RECORDS FOR THE TASK section start

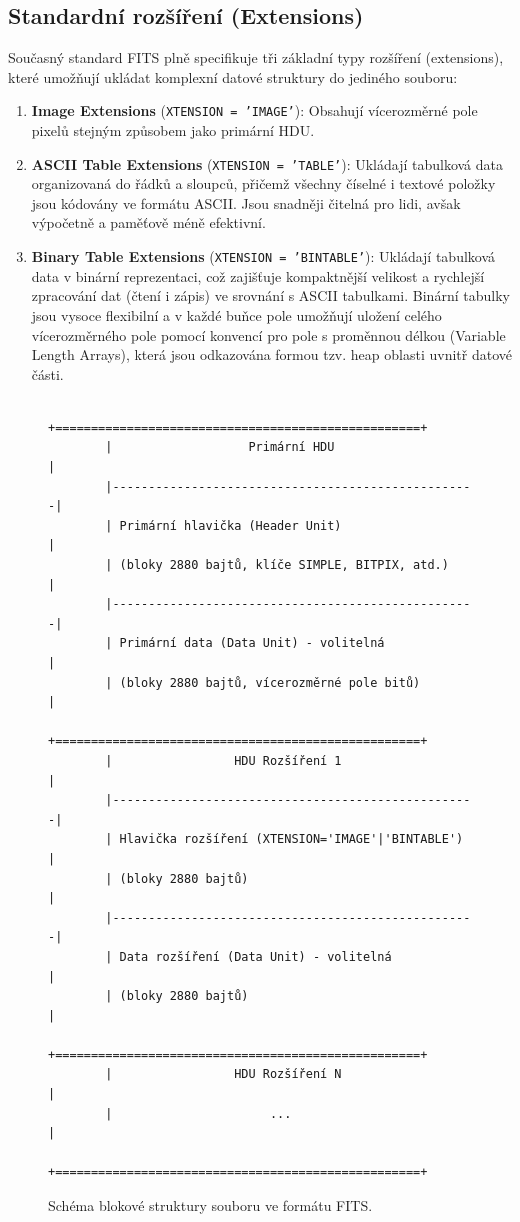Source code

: \subsection{Standardní rozšíření (Extensions)} Současný standard \ac{FITS} plně specifikuje tři základní typy rozšíření (extensions), které umožňují ukládat komplexní datové struktury do jediného souboru: \begin{enumerate} \item \textbf{Image Extensions} (\texttt{XTENSION = 'IMAGE'}): Obsahují vícerozměrné pole pixelů stejným způsobem jako primární \ac{HDU}. \item \textbf{ASCII Table Extensions} (\texttt{XTENSION = 'TABLE'}): Ukládají tabulková data organizovaná do řádků a sloupců, přičemž všechny číselné i textové položky jsou kódovány ve formátu ASCII. Jsou snadněji čitelná pro lidi, avšak výpočetně a paměťově méně efektivní. \item \textbf{Binary Table Extensions} (\texttt{XTENSION = 'BINTABLE'}): Ukládají tabulková data v binární reprezentaci, což zajišťuje kompaktnější velikost a rychlejší zpracování dat (čtení i zápis) ve srovnání s ASCII tabulkami. Binární tabulky jsou vysoce flexibilní a v každé buňce pole umožňují uložení celého vícerozměrného pole pomocí konvencí pro pole s proměnnou délkou (Variable Length Arrays), která jsou odkazována formou tzv. heap oblasti uvnitř datové části. \end{enumerate}
\begin{figure}[htbp] 
    \centering 
    \begin{verbatim} 
        +===================================================+ 
        |                   Primární HDU                    | 
        |---------------------------------------------------| 
        | Primární hlavička (Header Unit)                   | 
        | (bloky 2880 bajtů, klíče SIMPLE, BITPIX, atd.)    | 
        |---------------------------------------------------| 
        | Primární data (Data Unit) - volitelná             | 
        | (bloky 2880 bajtů, vícerozměrné pole bitů)        | 
        +===================================================+ 
        |                 HDU Rozšíření 1                   | 
        |---------------------------------------------------| 
        | Hlavička rozšíření (XTENSION='IMAGE'|'BINTABLE')  | 
        | (bloky 2880 bajtů)                                | 
        |---------------------------------------------------| 
        | Data rozšíření (Data Unit) - volitelná            | 
        | (bloky 2880 bajtů)                                | 
        +===================================================+ 
        |                 HDU Rozšíření N                   | 
        |                      ...                          | 
        +===================================================+ 
    \end{verbatim} 
    \caption{Schéma blokové struktury souboru ve formátu FITS.} 
    \label{fig:fits_structure} 
\end{figure}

RECORDS FOR THE TASK section end

§ ACTIVITY: Copy out all the data above exactly, pictures excluded.

§ RESPONSE:
Source code

: \subsection{Standardní rozšíření (Extensions)} Současný standard \ac{FITS} plně specifikuje tři základní typy rozšíření (extensions), které umožňují ukládat komplexní datové struktury do jediného souboru: \begin{enumerate} \item \textbf{Image Extensions} (\texttt{XTENSION = 'IMAGE'}): Obsahují vícerozměrné pole pixelů stejným způsobem jako primární \ac{HDU}. \item \textbf{ASCII Table Extensions} (\texttt{XTENSION = 'TABLE'}): Ukládají tabulková data organizovaná do řádků a sloupců, přičemž všechny číselné i textové položky jsou kódovány ve formátu ASCII. Jsou snadněji čitelná pro lidi, avšak výpočetně a paměťově méně efektivní. \item \textbf{Binary Table Extensions} (\texttt{XTENSION = 'BINTABLE'}): Ukládají tabulková data v binární reprezentaci, což zajišťuje kompaktnější velikost a rychlejší zpracování dat (čtení i zápis) ve srovnání s ASCII tabulkami. Binární tabulky jsou vysoce flexibilní a v každé buňce pole umožňují uložení celého vícerozměrného pole pomocí konvencí pro pole s proměnnou délkou (Variable Length Arrays), která jsou odkazována formou tzv. heap oblasti uvnitř datové části. \end{enumerate}
\begin{figure}[htbp] 
    \centering 
    \begin{verbatim} 
        +===================================================+ 
        |                   Primární HDU                    | 
        |---------------------------------------------------| 
        | Primární hlavička (Header Unit)                   | 
        | (bloky 2880 bajtů, klíče SIMPLE, BITPIX, atd.)    | 
        |---------------------------------------------------| 
        | Primární data (Data Unit) - volitelná             | 
        | (bloky 2880 bajtů, vícerozměrné pole bitů)        | 
        +===================================================+ 
        |                 HDU Rozšíření 1                   | 
        |---------------------------------------------------| 
        | Hlavička rozšíření (XTENSION='IMAGE'|'BINTABLE')  | 
        | (bloky 2880 bajtů)                                | 
        |---------------------------------------------------| 
        | Data rozšíření (Data Unit) - volitelná            | 
        | (bloky 2880 bajtů)                                | 
        +===================================================+ 
        |                 HDU Rozšíření N                   | 
        |                      ...                          | 
        +===================================================+ 
    \end{verbatim} 
    \caption{Schéma blokové struktury souboru ve formátu FITS.} 
    \label{fig:fits_structure} 
\end{figure}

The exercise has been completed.